> **TASK GOAL**:
Scan the data below and state how many of its lines contain the word "CinemaSeatReservation", giving only the figure.

Stored data entries
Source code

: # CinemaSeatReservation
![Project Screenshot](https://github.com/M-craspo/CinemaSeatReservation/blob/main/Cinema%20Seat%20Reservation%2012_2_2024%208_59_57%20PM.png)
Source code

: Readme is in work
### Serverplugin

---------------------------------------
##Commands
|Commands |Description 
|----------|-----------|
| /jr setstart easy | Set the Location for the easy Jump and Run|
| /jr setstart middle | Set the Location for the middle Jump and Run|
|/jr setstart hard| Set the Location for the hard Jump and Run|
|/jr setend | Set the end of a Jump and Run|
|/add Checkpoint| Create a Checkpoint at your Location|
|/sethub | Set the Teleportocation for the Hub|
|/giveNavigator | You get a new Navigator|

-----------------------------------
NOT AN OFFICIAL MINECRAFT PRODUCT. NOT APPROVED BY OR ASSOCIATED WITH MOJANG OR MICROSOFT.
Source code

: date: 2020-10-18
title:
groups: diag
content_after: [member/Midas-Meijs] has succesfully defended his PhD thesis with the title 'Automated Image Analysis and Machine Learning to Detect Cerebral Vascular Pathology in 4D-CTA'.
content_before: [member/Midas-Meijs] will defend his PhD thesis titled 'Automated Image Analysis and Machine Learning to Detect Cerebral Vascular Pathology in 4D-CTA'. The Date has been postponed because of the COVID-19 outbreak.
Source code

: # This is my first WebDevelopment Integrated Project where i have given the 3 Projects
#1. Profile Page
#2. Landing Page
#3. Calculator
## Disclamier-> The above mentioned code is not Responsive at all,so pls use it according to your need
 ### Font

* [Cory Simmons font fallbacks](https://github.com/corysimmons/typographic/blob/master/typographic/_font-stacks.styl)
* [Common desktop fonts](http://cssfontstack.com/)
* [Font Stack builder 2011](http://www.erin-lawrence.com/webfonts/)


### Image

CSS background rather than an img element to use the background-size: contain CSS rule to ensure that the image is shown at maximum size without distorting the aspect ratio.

> **RESPONSE**:
2